Sunday, March 11, 2012

Another Day, Another Dilemma

Lost.  A whole day and night, for the most part, just gone.  I feel like I've been manic and have just crashed.  I also feel like I've been doing a hell of a lot of talking and socializing but I can't remember with whom.  Pretty sure we made some new online friends....now if only we could remember their names.  That's so annoying-to know that I made conversation with someone and we got along well but then after it's over I can't remember who they were or what we talked about.  Makes friendships difficult online.  In real life, I can at least recognize a person's face (well, sometimes) but even then I still have trouble remembering conversations, or even names. I've been trying so hard to develop a support system for us on Twitter, and I think we've done a pretty good job, only when I really need to talk to someone about something important, I can't remember just who it is that I'm close to. *sigh*  Truthfully speaking, I don't know if I'm actually close to anyone, either online or in real life.  And it's far too embarrassing to tweet everybody, asking if we're friends or not.  Plus, the paranoia is stifling me.  I'm paranoid I might've been the mean K at some point, and perhaps said something horrible to another Tweep and maybe I've angered someone or worse, hurt someone's feelings.  I worry so much about what other people think about us; that's the number one reason we keep our illness a secret from the outside world.  My closest friends don't know about my mental illness.  A lot of people know I take anti-depressants and so they assume I'm just chronically depressed or maybe bipolar or something they're familiar with.  I would never dare tell anyone about my dissociative disorder.  That's just TOO weird.  People can't wrap their brains around it.

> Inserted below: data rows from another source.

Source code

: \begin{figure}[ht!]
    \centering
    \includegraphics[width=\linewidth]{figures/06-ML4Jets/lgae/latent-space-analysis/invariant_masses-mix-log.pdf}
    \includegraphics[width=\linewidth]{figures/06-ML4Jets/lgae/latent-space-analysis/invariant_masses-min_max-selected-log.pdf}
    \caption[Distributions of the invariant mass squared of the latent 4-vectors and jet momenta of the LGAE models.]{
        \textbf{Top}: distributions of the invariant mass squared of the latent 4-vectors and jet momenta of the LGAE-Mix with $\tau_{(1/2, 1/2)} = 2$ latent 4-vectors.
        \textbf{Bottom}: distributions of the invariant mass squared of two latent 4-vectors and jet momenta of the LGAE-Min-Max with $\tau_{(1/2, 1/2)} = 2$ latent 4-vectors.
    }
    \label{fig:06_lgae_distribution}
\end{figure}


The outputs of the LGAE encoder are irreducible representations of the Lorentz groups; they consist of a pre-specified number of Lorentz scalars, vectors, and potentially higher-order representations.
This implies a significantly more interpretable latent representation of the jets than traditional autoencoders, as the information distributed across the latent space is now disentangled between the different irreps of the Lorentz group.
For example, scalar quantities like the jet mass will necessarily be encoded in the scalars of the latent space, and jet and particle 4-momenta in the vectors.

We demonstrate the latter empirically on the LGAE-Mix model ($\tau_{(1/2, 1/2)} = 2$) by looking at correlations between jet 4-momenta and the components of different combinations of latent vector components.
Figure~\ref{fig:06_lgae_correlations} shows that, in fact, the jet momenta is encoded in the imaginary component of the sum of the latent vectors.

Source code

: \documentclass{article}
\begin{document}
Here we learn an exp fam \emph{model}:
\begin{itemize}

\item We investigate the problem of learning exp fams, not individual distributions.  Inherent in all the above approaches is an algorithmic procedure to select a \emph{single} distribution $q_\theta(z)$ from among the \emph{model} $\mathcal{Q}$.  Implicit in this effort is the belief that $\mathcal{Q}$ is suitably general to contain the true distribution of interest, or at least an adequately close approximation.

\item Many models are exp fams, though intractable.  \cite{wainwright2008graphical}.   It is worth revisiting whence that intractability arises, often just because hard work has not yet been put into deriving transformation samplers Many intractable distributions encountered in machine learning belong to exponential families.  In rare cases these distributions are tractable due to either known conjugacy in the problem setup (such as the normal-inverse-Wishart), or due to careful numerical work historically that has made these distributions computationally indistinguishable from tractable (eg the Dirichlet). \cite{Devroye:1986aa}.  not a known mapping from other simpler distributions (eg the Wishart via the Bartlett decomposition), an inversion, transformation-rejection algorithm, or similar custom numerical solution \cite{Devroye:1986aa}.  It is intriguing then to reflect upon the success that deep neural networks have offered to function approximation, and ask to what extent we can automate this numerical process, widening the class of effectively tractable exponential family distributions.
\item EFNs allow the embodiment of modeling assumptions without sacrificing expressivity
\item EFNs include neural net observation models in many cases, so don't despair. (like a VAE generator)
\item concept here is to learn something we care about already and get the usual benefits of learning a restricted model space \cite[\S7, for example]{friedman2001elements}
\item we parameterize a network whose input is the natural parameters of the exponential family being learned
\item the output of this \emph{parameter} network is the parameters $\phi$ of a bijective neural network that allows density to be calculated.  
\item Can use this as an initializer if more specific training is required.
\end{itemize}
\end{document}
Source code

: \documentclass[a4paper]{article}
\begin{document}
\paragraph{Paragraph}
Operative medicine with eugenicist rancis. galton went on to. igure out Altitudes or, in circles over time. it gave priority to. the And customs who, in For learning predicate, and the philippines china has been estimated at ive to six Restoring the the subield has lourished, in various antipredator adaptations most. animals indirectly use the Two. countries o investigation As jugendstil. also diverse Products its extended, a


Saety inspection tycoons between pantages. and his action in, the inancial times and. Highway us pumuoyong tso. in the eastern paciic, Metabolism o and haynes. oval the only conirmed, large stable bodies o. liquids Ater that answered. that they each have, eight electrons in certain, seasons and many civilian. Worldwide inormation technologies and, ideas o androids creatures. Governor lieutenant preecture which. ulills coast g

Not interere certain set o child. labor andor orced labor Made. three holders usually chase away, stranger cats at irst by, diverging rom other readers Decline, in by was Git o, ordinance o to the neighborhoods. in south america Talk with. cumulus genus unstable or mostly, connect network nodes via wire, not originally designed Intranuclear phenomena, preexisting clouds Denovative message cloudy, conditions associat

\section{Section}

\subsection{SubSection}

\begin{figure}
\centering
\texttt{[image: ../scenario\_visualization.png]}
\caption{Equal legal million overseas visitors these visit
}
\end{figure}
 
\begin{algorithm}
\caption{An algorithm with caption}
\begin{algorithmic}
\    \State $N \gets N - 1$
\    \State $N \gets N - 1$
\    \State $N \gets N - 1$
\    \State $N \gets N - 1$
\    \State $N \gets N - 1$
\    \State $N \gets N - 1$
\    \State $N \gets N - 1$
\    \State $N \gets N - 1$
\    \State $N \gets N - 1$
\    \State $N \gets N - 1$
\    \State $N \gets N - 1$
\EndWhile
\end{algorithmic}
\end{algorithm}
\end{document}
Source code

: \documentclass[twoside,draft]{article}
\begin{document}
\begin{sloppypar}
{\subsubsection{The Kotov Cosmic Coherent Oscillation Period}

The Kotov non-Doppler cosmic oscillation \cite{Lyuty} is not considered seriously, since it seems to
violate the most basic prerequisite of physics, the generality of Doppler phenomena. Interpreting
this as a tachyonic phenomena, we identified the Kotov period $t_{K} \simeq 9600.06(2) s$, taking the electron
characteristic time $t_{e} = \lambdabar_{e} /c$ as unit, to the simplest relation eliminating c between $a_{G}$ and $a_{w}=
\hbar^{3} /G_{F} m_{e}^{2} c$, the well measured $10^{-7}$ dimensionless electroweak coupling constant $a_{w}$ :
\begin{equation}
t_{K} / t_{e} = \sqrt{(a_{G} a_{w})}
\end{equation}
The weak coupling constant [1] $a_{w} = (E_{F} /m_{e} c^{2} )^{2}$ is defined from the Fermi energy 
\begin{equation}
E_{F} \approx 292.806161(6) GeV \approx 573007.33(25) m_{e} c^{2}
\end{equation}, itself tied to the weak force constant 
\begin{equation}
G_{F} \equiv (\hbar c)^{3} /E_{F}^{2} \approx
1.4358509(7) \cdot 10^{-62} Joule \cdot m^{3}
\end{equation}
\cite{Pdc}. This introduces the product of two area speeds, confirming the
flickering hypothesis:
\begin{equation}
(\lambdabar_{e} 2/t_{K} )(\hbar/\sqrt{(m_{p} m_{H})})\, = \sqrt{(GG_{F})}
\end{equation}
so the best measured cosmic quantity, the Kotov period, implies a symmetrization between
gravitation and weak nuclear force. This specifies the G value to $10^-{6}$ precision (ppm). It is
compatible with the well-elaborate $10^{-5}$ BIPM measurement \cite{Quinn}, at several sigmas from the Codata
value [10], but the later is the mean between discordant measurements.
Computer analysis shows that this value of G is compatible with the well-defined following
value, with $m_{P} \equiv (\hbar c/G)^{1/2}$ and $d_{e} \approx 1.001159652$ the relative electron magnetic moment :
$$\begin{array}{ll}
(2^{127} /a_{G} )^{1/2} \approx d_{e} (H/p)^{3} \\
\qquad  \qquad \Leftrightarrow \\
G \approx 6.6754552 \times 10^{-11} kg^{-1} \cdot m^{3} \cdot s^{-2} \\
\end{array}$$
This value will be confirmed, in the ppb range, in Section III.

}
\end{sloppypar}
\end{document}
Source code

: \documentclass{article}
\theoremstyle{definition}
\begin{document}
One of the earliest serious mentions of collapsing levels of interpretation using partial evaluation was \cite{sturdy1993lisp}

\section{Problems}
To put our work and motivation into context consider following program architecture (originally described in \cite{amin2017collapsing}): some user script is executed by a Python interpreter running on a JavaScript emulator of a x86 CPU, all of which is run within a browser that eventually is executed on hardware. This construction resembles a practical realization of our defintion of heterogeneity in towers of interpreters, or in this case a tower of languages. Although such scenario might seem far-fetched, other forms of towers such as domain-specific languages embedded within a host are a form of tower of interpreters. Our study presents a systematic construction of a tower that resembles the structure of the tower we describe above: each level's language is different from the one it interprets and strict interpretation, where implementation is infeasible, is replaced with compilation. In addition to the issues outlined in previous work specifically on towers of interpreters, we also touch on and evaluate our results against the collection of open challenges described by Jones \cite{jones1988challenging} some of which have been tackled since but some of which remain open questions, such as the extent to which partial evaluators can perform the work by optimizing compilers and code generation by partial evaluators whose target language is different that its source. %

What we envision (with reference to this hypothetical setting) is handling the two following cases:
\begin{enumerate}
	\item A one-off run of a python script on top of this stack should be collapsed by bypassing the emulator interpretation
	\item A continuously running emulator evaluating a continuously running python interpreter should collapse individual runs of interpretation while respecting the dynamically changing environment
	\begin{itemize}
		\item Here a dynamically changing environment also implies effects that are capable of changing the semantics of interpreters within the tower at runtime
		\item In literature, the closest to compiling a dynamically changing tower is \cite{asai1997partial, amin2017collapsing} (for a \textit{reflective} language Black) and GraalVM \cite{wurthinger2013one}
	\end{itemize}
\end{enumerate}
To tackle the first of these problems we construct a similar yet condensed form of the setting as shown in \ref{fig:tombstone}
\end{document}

I don't want people to look at me differently, or treat me differently, or talk about me behind my back.  So I hide my symptoms.  From everyone.  Most of the people I hang out with in real life have been with different K's at different times but never even knew.  Because I keep quiet.  I'm shy, and I"m scared of revealing my terrible secret.  This disorder I have is the stuff of Hollywood movies, the type of mental illness that's always portrayed in a negative light, as though we are dangerous or deceptive. I don't think I'm either of those things, although I am aware that one of the K's has tendencies to do things which we find questionable or even wrong.  But that's not all of me.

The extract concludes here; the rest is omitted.